» **Exercise instructions**: In the records below, find the line that contains "Click _Save_ when you're done.". Retype that line and all the lines after it through the end, leaving out the pictures.
---------- Extracted data ----------
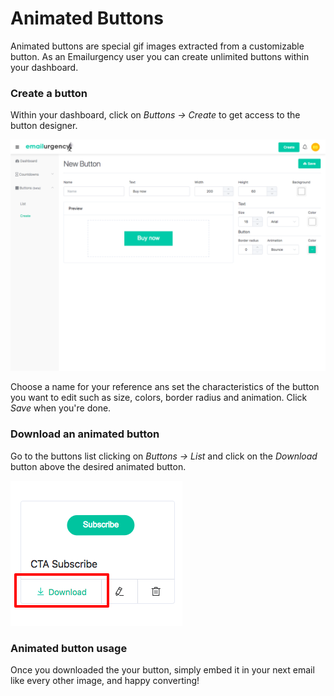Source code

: # Animated Buttons

Animated buttons are special gif images extracted from a customizable button. As an Emailurgency user you can create unlimited buttons within your dashboard.

### Create a button

Within your dashboard, click on _Buttons -> Create_ to get access to the button designer.

![Getting code](./images/buttons/new-button.png)

Choose a name for your reference ans set the characteristics of the button you want to edit such as size, colors, border radius and animation.
Click _Save_ when you're done.

### Download an animated button

Go to the buttons list clicking on _Buttons -> List_ and click on the _Download_ button above the desired animated button.

![Getting code](./images/buttons/download-button.png)

### Animated button usage

Once you downloaded the your button, simply embed it in your next email like every other image, and happy converting!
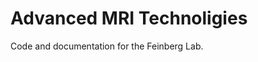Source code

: <!DOCTYPE html>
<html>
<body>
<h1>Advanced MRI Technoligies</h1>
<p>Code and documentation for the Feinberg Lab.</p>
</body>
</html>
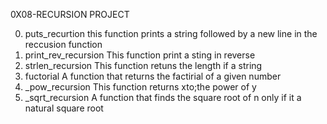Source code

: 0X08-RECURSION PROJECT

0. puts_recurtion
this function prints a string followed by a new line in the reccusion function
1. print_rev_recursion
This function print a sting in reverse
2. strlen_recursion
This function retuns the length if a string
3. fuctorial
A function that returns the factirial of a given number
4. _pow_recursion
This function returns xto;the power of y
5. _sqrt_recursion
A function that finds the square root of n only if it a natural square root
----------
» **Task answer**:
Click _Save_ when you're done.

### Download an animated button

Go to the buttons list clicking on _Buttons -> List_ and click on the _Download_ button above the desired animated button.

![Getting code](./images/buttons/download-button.png)

### Animated button usage

Once you downloaded the your button, simply embed it in your next email like every other image, and happy converting!
Source code

: <!DOCTYPE html>
<html>
<body>
<h1>Advanced MRI Technoligies</h1>
<p>Code and documentation for the Feinberg Lab.</p>
</body>
</html>
Source code

: 0X08-RECURSION PROJECT

0. puts_recurtion
this function prints a string followed by a new line in the reccusion function
1. print_rev_recursion
This function print a sting in reverse
2. strlen_recursion
This function retuns the length if a string
3. fuctorial
A function that returns the factirial of a given number
4. _pow_recursion
This function returns xto;the power of y
5. _sqrt_recursion
A function that finds the square root of n only if it a natural square root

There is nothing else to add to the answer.